**SOURCE INFORMATION**.
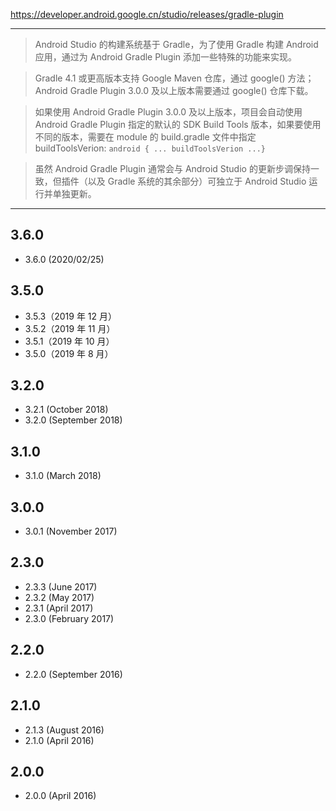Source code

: https://developer.android.google.cn/studio/releases/gradle-plugin

---

> Android Studio 的构建系统基于 Gradle，为了使用 Gradle 构建 Android 应用，通过为 Android Gradle Plugin 添加一些特殊的功能来实现。

> Gradle 4.1 或更高版本支持 Google Maven 仓库，通过 google() 方法；Android Gradle Plugin 3.0.0 及以上版本需要通过 google() 仓库下载。

> 如果使用 Android Gradle Plugin 3.0.0 及以上版本，项目会自动使用 Android Gradle Plugin 指定的默认的 SDK Build Tools 版本，如果要使用不同的版本，需要在 module 的 build.gradle 文件中指定 buildToolsVerion:  `android { ... buildToolsVerion ...}`

> 虽然 Android Gradle Plugin 通常会与 Android Studio 的更新步调保持一致，但插件（以及 Gradle 系统的其余部分）可独立于 Android Studio 运行并单独更新。

---

## 3.6.0

* 3.6.0 (2020/02/25)

## 3.5.0

* 3.5.3（2019 年 12 月）
* 3.5.2（2019 年 11 月）
* 3.5.1（2019 年 10 月）
* 3.5.0（2019 年 8 月）

## 3.2.0

* 3.2.1 (October 2018)
* 3.2.0 (September 2018)

## 3.1.0

* 3.1.0 (March 2018)

## 3.0.0

* 3.0.1 (November 2017) 

## 2.3.0

* 2.3.3 (June 2017)
* 2.3.2 (May 2017)
* 2.3.1 (April 2017)
* 2.3.0 (February 2017)

## 2.2.0

* 2.2.0 (September 2016)

## 2.1.0

* 2.1.3 (August 2016)
* 2.1.0 (April 2016)

## 2.0.0

* 2.0.0 (April 2016)
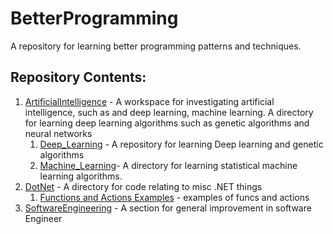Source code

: # BetterProgramming
A repository for learning better programming patterns and techniques.

## Repository Contents:
1. [ArtificialIntelligence](ArtificialIntelligence) - A workspace for investigating artificial intelligence, such as and deep learning, machine learning. A directory for learning deep learning algorithms such as genetic algorithms and neural networks
    1. [Deep_Learning](ArtificialIntelligence/Deep_Learning) - A repository for learning Deep learning and genetic algorithms
    2. [Machine_Learning](ArtificialIntelligence/Machine_Learning)- A directory for learning statistical machine learning algorithms.
2. [DotNet](DotNet) - A directory for code relating to misc .NET things
    1. [Functions and Actions Examples](https://github.com/cybervoid/BetterProgramming/blob/master/DotNet/LearnFuncsActionsPreds/Runner.cs) - examples of funcs and actions
3. [SoftwareEngineering](SoftwareEngineering) - A section for general improvement in software Engineer
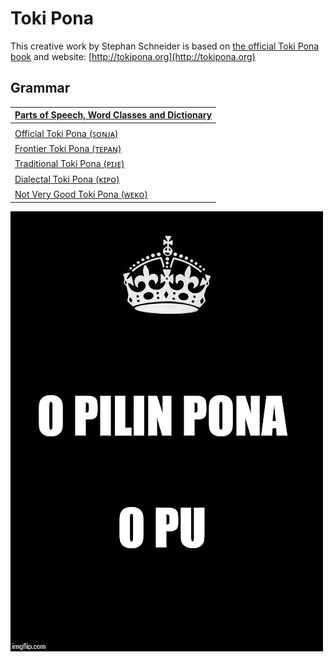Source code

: # Toki Pona

This creative work by Stephan Schneider is based on [the official Toki Pona book](http://www.amazon.com/gp/product/0978292308) and website: [http://tokipona.org](http://tokipona.org)

## Grammar

| [Parts of Speech, Word Classes and Dictionary](nasin-nimi.md) |
|:-|
| |
| [Official Toki Pona (ꜱᴏɴᴊᴀ)](sonja.md) |
| [Frontier Toki Pona (ᴛᴇᴘᴀɴ)](tepan.md) |
| [Traditional Toki Pona (ᴘɪᴊᴇ)](pije.md) |
| [Dialectal Toki Pona (ᴋɪᴘᴏ)](kipo.md) |
| [Not Very Good Toki Pona (ᴡᴇᴋᴏ)](weko.md) |

![o pilin pona o pu](sitelen/kulupu/jan-pu/o-pilin-pona-o-pu.jpg)

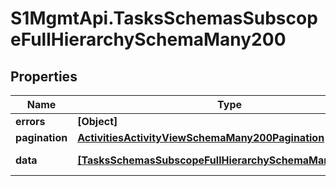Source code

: # S1MgmtApi.TasksSchemasSubscopeFullHierarchySchemaMany200

## Properties
Name | Type | Description | Notes
------------ | ------------- | ------------- | -------------
**errors** | **[Object]** | Errors | [optional] 
**pagination** | [**ActivitiesActivityViewSchemaMany200Pagination**](ActivitiesActivityViewSchemaMany200Pagination.md) |  | 
**data** | [**[TasksSchemasSubscopeFullHierarchySchemaMany200Data]**](TasksSchemasSubscopeFullHierarchySchemaMany200Data.md) | Response data | [optional]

**EXERCISE BRIEF**.
Using the records above, return verbatim only the part that opens with the line containing "3.5.0（2019 年 8 月）" and closes with the line containing "1. [ArtificialIntelligence](ArtificialIntelligence) - A"; pictures stay out.

**SOLUTION TO THIS PROBLEM**.
* 3.5.0（2019 年 8 月）

## 3.2.0

* 3.2.1 (October 2018)
* 3.2.0 (September 2018)

## 3.1.0

* 3.1.0 (March 2018)

## 3.0.0

* 3.0.1 (November 2017) 

## 2.3.0

* 2.3.3 (June 2017)
* 2.3.2 (May 2017)
* 2.3.1 (April 2017)
* 2.3.0 (February 2017)

## 2.2.0

* 2.2.0 (September 2016)

## 2.1.0

* 2.1.3 (August 2016)
* 2.1.0 (April 2016)

## 2.0.0

* 2.0.0 (April 2016)
Source code

: # BetterProgramming
A repository for learning better programming patterns and techniques.

## Repository Contents:
1. [ArtificialIntelligence](ArtificialIntelligence) - A workspace for investigating artificial intelligence, such as and deep learning, machine learning. A directory for learning deep learning algorithms such as genetic algorithms and neural networks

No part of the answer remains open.